L’évolution des bitcoins physiques
TechFlow SélectionTechFlow Sélection

L’évolution des bitcoins physiques
Plus de dix ans d’exploration concrète, témoignant de l’évolution technologique des supports du bitcoin.
Auteur : Juan Galt
Traduction : Saoirse, Foresight News
La nature numérique du bitcoin constitue l’un de ses principaux atouts. Grâce à sa programmabilité, le bitcoin permet une auto-custodie : il devient ainsi nettement plus difficile de le voler ou de le saisir.

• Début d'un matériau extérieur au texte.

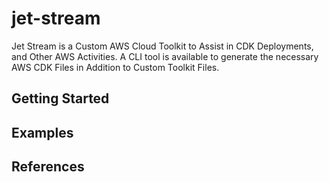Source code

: # jet-stream
Jet Stream is a Custom AWS Cloud Toolkit to Assist in CDK Deployments, and Other AWS Activities. A CLI tool is available to generate the necessary AWS CDK Files in Addition to Custom Toolkit Files.


## Getting Started


## Examples 
 



## References


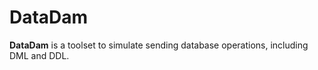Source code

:# DataDam

**DataDam** is a toolset to simulate sending database operations, including DML and DDL.
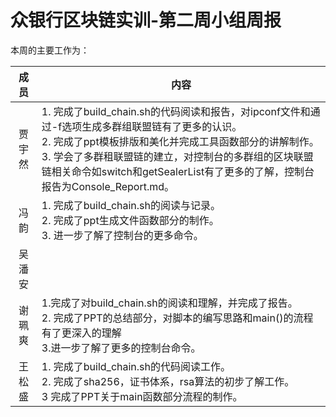 # 众银行区块链实训-第二周小组周报
本周的主要工作为：

成员|内容
:----:|---
贾宇然|1. 完成了build_chain.sh的代码阅读和报告，对ipconf文件和通过-f选项生成多群组联盟链有了更多的认识。<br />2. 完成了ppt模板排版和美化并完成工具函数部分的讲解制作。<br />3. 学会了多群租联盟链的建立，对控制台的多群组的区块联盟链相关命令如switch和getSealerList有了更多的了解，控制台报告为Console_Report.md。
冯韵|1. 完成了build_chain.sh的阅读与记录。<br />2. 完成了ppt生成文件函数部分的制作。<br />3. 进一步了解了控制台的更多命令。
吴潘安|
谢珮爽|1.完成了对build_chain.sh的阅读和理解，并完成了报告。<br />2. 完成了PPT的总结部分，对脚本的编写思路和main()的流程有了更深入的理解<br />3.进一步了解了更多的控制台命令。                                                             
王松盛|1. 完成了build_chain.sh的代码阅读工作。<br />2. 完成了sha256，证书体系，rsa算法的初步了解工作。<br />3 完成了PPT关于main函数部分流程的制作。
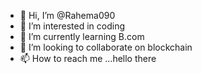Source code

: - 👋 Hi, I’m @Rahema090
- 👀 I’m interested in coding
- 🌱 I’m currently learning B.com
- 💞️ I’m looking to collaborate on blockchain 
- 📫 How to reach me ...hello there

<!---
Rahema090/Rahema090 is a ✨ special ✨ repository because its `README.md` (this file) appears on your GitHub profile.
You can click the Preview link to take a look at your changes.
--->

Par ailleurs, son caractère numérique lui permet de circuler à très grande vitesse, rendant possible le transfert et le règlement de valeur à l’échelle mondiale en quelques minutes seulement.
Toutefois, cette immatérialité suscite également de vives controverses. Dans son état natif, le bitcoin ne peut être ni touché ni tenu dans la main ; les utilisateurs ne peuvent que l’imaginer et le comprendre intellectuellement, ce qui constitue un frein majeur à son adoption généralisée. Depuis plus de dix ans, entrepreneurs et créateurs s’efforcent de matérialiser le bitcoin tout en préservant ses caractéristiques essentielles, notamment celles qui le rapprochent de l’argent liquide. Bien qu’aucun acteur n’ait encore résolu l’intégralité des défis techniques et pratiques, ces tentatives ont déjà produit des résultats tangibles et donné naissance à de nombreux produits physiques emblématiques.
Les pièces Casascius
Crédit image : Stacks Bowers Galleries
Les pièces Casascius ont été frappées pour la première fois le 6 septembre 2011, alors que le prix du bitcoin ne dépassait pas 8 dollars américains. Elles constituent sans conteste la pièce physique de bitcoin la plus emblématique de l’histoire, et ont depuis fait l’objet de nombreuses contrefaçons. Ce nom provient du pseudonyme utilisé par Mike Caldwell sur le forum Bitcointalk. De nombreuses orientations conceptuelles établies avec ce projet sont devenues des références incontournables pour les produits physiques ultérieurs basés sur le bitcoin.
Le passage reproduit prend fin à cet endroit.